§ Assigned task: What's wanted is each entry repeated verbatim, minus its images.

==*==

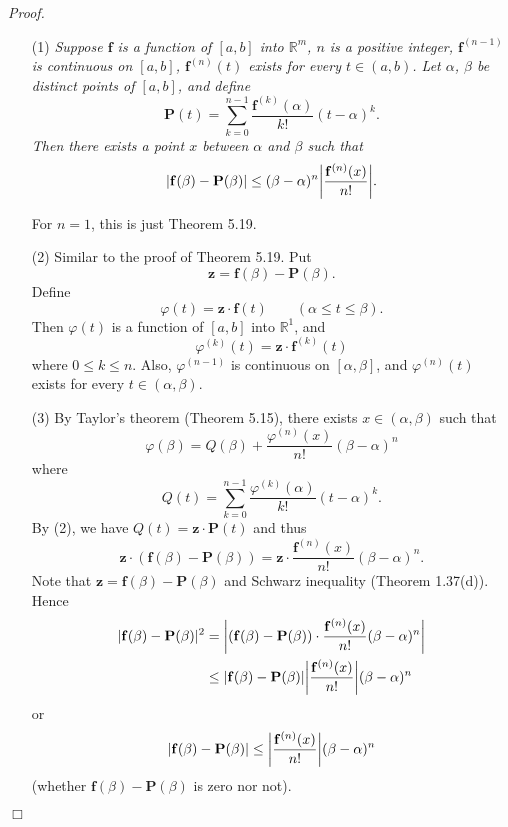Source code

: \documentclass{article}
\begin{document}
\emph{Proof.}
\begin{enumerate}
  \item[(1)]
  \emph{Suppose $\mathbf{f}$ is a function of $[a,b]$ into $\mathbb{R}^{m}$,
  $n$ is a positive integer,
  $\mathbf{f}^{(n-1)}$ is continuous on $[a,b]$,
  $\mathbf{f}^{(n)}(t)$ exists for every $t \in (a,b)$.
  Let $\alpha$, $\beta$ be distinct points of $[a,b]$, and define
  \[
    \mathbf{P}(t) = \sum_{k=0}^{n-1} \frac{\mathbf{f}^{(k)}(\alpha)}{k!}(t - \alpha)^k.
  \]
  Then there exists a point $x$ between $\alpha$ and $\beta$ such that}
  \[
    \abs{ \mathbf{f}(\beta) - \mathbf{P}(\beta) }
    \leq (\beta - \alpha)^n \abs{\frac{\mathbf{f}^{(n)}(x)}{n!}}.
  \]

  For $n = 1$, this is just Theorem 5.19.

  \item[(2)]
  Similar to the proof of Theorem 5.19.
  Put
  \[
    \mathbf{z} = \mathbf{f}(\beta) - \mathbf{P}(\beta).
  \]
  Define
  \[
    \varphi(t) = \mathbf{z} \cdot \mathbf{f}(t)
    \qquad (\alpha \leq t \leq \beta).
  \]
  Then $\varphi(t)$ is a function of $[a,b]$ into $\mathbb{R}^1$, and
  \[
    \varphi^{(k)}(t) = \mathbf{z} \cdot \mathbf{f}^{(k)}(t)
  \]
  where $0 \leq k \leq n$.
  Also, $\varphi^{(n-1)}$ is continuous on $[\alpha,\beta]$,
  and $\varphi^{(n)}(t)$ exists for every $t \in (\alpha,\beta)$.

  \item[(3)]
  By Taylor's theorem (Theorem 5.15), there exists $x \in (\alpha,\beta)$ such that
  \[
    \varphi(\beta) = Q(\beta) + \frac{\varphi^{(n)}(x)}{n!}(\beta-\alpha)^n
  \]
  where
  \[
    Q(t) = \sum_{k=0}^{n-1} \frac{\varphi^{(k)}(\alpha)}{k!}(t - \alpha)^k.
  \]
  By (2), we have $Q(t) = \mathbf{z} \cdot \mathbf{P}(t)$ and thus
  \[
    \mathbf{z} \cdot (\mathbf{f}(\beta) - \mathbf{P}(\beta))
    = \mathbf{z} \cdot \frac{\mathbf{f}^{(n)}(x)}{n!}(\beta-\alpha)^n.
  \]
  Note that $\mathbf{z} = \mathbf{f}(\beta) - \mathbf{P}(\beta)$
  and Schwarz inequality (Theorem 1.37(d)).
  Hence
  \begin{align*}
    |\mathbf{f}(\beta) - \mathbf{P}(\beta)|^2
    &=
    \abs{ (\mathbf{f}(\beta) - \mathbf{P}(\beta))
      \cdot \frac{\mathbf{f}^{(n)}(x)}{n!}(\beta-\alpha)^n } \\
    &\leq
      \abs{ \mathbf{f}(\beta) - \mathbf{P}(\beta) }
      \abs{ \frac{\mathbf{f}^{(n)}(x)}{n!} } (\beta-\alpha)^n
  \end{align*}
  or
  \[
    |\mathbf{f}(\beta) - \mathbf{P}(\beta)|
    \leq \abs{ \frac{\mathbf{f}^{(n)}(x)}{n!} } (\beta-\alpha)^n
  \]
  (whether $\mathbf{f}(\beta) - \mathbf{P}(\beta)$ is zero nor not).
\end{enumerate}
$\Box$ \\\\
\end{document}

==*==

§ Exercise solution:
Source code

: \documentclass{article}
\begin{document}
\emph{Proof.}
\begin{enumerate}
  \item[(1)]
  \emph{Suppose $\mathbf{f}$ is a function of $[a,b]$ into $\mathbb{R}^{m}$,
  $n$ is a positive integer,
  $\mathbf{f}^{(n-1)}$ is continuous on $[a,b]$,
  $\mathbf{f}^{(n)}(t)$ exists for every $t \in (a,b)$.
  Let $\alpha$, $\beta$ be distinct points of $[a,b]$, and define
  \[
    \mathbf{P}(t) = \sum_{k=0}^{n-1} \frac{\mathbf{f}^{(k)}(\alpha)}{k!}(t - \alpha)^k.
  \]
  Then there exists a point $x$ between $\alpha$ and $\beta$ such that}
  \[
    \abs{ \mathbf{f}(\beta) - \mathbf{P}(\beta) }
    \leq (\beta - \alpha)^n \abs{\frac{\mathbf{f}^{(n)}(x)}{n!}}.
  \]

  For $n = 1$, this is just Theorem 5.19.

  \item[(2)]
  Similar to the proof of Theorem 5.19.
  Put
  \[
    \mathbf{z} = \mathbf{f}(\beta) - \mathbf{P}(\beta).
  \]
  Define
  \[
    \varphi(t) = \mathbf{z} \cdot \mathbf{f}(t)
    \qquad (\alpha \leq t \leq \beta).
  \]
  Then $\varphi(t)$ is a function of $[a,b]$ into $\mathbb{R}^1$, and
  \[
    \varphi^{(k)}(t) = \mathbf{z} \cdot \mathbf{f}^{(k)}(t)
  \]
  where $0 \leq k \leq n$.
  Also, $\varphi^{(n-1)}$ is continuous on $[\alpha,\beta]$,
  and $\varphi^{(n)}(t)$ exists for every $t \in (\alpha,\beta)$.

  \item[(3)]
  By Taylor's theorem (Theorem 5.15), there exists $x \in (\alpha,\beta)$ such that
  \[
    \varphi(\beta) = Q(\beta) + \frac{\varphi^{(n)}(x)}{n!}(\beta-\alpha)^n
  \]
  where
  \[
    Q(t) = \sum_{k=0}^{n-1} \frac{\varphi^{(k)}(\alpha)}{k!}(t - \alpha)^k.
  \]
  By (2), we have $Q(t) = \mathbf{z} \cdot \mathbf{P}(t)$ and thus
  \[
    \mathbf{z} \cdot (\mathbf{f}(\beta) - \mathbf{P}(\beta))
    = \mathbf{z} \cdot \frac{\mathbf{f}^{(n)}(x)}{n!}(\beta-\alpha)^n.
  \]
  Note that $\mathbf{z} = \mathbf{f}(\beta) - \mathbf{P}(\beta)$
  and Schwarz inequality (Theorem 1.37(d)).
  Hence
  \begin{align*}
    |\mathbf{f}(\beta) - \mathbf{P}(\beta)|^2
    &=
    \abs{ (\mathbf{f}(\beta) - \mathbf{P}(\beta))
      \cdot \frac{\mathbf{f}^{(n)}(x)}{n!}(\beta-\alpha)^n } \\
    &\leq
      \abs{ \mathbf{f}(\beta) - \mathbf{P}(\beta) }
      \abs{ \frac{\mathbf{f}^{(n)}(x)}{n!} } (\beta-\alpha)^n
  \end{align*}
  or
  \[
    |\mathbf{f}(\beta) - \mathbf{P}(\beta)|
    \leq \abs{ \frac{\mathbf{f}^{(n)}(x)}{n!} } (\beta-\alpha)^n
  \]
  (whether $\mathbf{f}(\beta) - \mathbf{P}(\beta)$ is zero nor not).
\end{enumerate}
$\Box$ \\\\
\end{document}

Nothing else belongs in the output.